To help mitigate these problems, the EBU is currently preparing best practice guidelines, including project files and test patterns for some of the most common operations. Its working group is also providing feedback to vendors of video editing software with suggestions on how they can improve their products for HDR handling.
The other main challenge is ensuring compatibility with older TV sets capable only of displaying SDR, with the risk that by migrating to HDR-only workflows and then converting down the experience for those legacy displays will actually get worse. This is a serious problem given that this applies to the great majority of TV sets, even including many still made today. In the US, 60 million 4K UHD TVs were shipped in 2018 but only 20% of those were HDR-capable. Taking account of the 338 million legacy TVs in the US as well, it is clear a mixed production and distribution environment will prevail for the foreseeable future.
This issue of compromising the quality of SDR BT.709 signals derived from HDR has held back acceptance of live HDR TV production so far and has been one of the great challenges for the field. One option is to establish parallel SDR/HDR production workflows where possible, but this greatly increases both the cost and complexity.
This problem has now been largely solved by taking account of the different display characteristics of SDR and HDR. For non-live it was less of a challenge simply because there is more time to perform color-grading and get displays right. But for live, by definition it has to be right at once and the system must also handle different sources such as graphics and slow-motion replays, as well as HDR cameras and SDR cameras, all in different signal formats, for blending into a single stream.

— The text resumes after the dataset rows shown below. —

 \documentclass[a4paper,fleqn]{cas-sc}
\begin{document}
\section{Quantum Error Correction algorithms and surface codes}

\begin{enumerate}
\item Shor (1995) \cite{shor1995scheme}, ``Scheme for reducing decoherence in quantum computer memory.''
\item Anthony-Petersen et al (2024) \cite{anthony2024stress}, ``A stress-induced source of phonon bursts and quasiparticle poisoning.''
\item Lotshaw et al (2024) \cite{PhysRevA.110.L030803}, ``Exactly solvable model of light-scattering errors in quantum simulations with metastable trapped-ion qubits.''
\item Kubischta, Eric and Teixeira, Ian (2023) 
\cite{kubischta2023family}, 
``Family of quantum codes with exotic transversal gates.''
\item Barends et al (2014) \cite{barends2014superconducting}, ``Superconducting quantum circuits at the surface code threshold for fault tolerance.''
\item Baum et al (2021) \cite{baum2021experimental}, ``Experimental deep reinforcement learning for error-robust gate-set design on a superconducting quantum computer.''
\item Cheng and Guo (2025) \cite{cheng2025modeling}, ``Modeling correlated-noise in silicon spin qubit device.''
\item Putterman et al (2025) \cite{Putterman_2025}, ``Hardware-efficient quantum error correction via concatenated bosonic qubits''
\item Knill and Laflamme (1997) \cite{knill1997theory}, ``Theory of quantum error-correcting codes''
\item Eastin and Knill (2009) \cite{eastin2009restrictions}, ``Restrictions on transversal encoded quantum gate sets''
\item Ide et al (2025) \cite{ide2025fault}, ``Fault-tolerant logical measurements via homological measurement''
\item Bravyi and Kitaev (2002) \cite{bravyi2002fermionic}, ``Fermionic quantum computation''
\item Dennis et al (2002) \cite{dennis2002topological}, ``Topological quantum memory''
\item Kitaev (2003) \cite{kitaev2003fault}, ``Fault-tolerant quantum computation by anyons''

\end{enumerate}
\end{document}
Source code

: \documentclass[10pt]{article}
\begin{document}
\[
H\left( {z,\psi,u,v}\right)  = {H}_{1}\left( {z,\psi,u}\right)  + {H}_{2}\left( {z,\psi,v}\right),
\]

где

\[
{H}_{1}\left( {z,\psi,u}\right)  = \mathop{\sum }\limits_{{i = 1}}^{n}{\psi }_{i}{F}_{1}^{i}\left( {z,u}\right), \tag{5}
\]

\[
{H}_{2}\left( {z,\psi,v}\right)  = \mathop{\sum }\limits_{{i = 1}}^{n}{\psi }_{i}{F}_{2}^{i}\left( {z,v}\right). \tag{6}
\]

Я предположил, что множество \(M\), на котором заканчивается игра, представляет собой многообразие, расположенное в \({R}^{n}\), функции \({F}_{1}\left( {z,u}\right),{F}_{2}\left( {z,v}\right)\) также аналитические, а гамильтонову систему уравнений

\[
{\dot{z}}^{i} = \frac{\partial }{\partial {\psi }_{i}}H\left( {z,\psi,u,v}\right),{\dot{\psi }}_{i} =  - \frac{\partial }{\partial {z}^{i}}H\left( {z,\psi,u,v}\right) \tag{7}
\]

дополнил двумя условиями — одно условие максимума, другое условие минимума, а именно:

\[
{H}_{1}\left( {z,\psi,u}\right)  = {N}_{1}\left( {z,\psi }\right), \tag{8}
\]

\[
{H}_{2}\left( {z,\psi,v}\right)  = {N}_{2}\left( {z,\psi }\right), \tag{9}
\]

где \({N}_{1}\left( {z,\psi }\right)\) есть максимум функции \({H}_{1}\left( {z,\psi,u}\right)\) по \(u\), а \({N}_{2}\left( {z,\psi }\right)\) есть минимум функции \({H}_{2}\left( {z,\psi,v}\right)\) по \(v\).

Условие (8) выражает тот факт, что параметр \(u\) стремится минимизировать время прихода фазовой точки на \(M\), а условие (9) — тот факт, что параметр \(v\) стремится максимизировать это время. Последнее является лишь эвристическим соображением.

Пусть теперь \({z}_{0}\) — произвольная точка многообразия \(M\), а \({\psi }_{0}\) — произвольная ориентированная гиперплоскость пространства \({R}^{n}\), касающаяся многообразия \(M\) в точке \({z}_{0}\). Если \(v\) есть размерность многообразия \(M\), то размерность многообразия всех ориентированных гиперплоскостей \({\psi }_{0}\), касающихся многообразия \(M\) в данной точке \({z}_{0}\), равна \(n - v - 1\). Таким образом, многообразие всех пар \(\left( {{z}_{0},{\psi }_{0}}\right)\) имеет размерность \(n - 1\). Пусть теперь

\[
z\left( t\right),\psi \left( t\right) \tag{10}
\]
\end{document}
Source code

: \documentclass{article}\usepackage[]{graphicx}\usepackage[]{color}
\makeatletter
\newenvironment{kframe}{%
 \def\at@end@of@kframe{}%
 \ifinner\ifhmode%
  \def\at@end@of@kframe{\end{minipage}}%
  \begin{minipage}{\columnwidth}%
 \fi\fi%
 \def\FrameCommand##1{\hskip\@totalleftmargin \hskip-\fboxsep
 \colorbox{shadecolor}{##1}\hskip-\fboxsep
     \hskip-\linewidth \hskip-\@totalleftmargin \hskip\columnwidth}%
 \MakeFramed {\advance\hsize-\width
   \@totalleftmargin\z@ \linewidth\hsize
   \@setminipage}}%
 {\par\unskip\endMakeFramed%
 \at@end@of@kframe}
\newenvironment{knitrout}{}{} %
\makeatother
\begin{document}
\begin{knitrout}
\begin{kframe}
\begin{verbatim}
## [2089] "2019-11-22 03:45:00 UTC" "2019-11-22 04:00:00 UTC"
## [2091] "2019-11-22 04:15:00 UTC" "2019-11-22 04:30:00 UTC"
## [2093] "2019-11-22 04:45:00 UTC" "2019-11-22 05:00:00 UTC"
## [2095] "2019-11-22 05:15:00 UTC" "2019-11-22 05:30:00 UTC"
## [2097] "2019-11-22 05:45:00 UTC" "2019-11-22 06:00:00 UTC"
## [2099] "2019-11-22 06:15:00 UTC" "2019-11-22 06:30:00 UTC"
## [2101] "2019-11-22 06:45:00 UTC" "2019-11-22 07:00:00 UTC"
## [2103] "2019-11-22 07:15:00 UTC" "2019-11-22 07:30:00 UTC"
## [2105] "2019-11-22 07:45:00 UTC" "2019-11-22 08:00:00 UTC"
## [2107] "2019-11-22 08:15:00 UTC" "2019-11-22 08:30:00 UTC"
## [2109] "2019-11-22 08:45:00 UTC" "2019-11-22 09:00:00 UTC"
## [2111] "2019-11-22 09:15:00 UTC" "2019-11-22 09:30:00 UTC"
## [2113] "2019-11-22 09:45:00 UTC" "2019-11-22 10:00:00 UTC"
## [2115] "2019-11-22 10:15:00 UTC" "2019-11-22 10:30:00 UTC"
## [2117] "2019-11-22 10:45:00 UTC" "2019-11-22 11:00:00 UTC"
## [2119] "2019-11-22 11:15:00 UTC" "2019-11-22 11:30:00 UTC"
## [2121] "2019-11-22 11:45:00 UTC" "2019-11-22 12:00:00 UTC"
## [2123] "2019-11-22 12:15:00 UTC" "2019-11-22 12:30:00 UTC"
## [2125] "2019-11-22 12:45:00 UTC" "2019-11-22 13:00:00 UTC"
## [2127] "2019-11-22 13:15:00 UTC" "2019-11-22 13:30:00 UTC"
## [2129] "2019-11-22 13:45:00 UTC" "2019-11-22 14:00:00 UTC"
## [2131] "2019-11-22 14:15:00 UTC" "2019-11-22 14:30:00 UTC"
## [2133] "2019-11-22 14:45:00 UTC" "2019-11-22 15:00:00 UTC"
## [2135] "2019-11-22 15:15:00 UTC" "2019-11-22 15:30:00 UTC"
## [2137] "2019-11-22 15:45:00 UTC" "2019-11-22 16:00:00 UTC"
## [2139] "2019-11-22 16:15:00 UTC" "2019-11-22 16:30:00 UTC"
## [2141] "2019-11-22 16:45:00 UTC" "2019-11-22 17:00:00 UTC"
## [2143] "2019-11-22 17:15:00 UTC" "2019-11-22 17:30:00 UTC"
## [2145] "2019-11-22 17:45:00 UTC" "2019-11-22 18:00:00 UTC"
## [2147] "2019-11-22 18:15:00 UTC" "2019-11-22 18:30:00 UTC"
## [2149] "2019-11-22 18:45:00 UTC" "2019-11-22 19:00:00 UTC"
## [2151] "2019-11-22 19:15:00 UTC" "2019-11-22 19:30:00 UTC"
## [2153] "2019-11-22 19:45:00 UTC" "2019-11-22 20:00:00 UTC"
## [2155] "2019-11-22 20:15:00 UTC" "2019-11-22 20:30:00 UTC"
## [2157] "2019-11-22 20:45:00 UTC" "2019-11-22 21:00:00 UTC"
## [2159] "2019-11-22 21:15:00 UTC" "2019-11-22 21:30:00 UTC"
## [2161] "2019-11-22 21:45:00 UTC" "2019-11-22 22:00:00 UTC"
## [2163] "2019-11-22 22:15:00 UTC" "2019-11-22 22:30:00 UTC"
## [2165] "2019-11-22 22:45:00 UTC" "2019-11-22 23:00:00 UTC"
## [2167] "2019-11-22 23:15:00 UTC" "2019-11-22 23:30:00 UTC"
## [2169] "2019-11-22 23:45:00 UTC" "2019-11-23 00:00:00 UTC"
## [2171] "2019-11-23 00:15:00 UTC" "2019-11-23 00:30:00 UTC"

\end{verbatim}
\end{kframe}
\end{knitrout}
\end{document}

The basic challenge is to ensure that content looks exactly the same after conversion either way between HDR and SDR, irrespective of what camera it has been shot with. That means firstly that scenes shot in HDR should look the same after down conversion to SDR as they would if they had been captured by an SDR camera in the first place. Secondly, content shot in SDR should look as similar as possible when converted up to HDR as it would had it been shot with an HDR camera.
The underlying problem is that because SDR was originally developed for relatively dim CRT (cathode-ray tube) displays over two decades ago before LED came along, SDR images have brighter or more intense colors than nature when displayed on LED screens. To date, conversion between HDR and SDR has involved “display-light” techniques designed to preserve the look of the original format, which tends to yield pictures that look more color-saturated (brighter) on an HDR display than a native HDR camera would yield. Conversely, a display light conversion from an HDR camera to SDR would tend to look less saturated if taken from an SDR camera at the same scene.
These differences arise because each format has a different relationship between the light in the scene falling on the camera sensor and the light emitted by the display. This relationship is known as the OOTF (opto-optical transfer function).
Various broadcasters, including the BBC in the UK, have experimented quite successfully with an alternative to display-light conversion called ‘scene-light’ format conversion. This can be achieved using cameras that offer two simultaneous outputs, one HDR and the other SDR to the BT.709 format. The camera does this by adjusting its exposure for the HDR output and then deriving the SDR signal from that by applying a fixed gain to the linear scene-light from the sensor, followed by the Opto Electrical Transfer Function (OETF) to convert into electrical signals.
The BBC then calculated an additional intensity gain that should be applied during this conversion process before applying the OETF. It was this prior calculation that brought the down-converted output closely into line with native SDR and the process can be reversed for up conversion. This allowed the BBC to claim that this new workflow “greatly simplifies HDR production without compromising quality”. It argued that now this approach has been shown to work well on a large scale, it should lead to a significant increase in HDR TV production.
This work will surely be incorporated in the EBU’s new HDR workflow guidelines.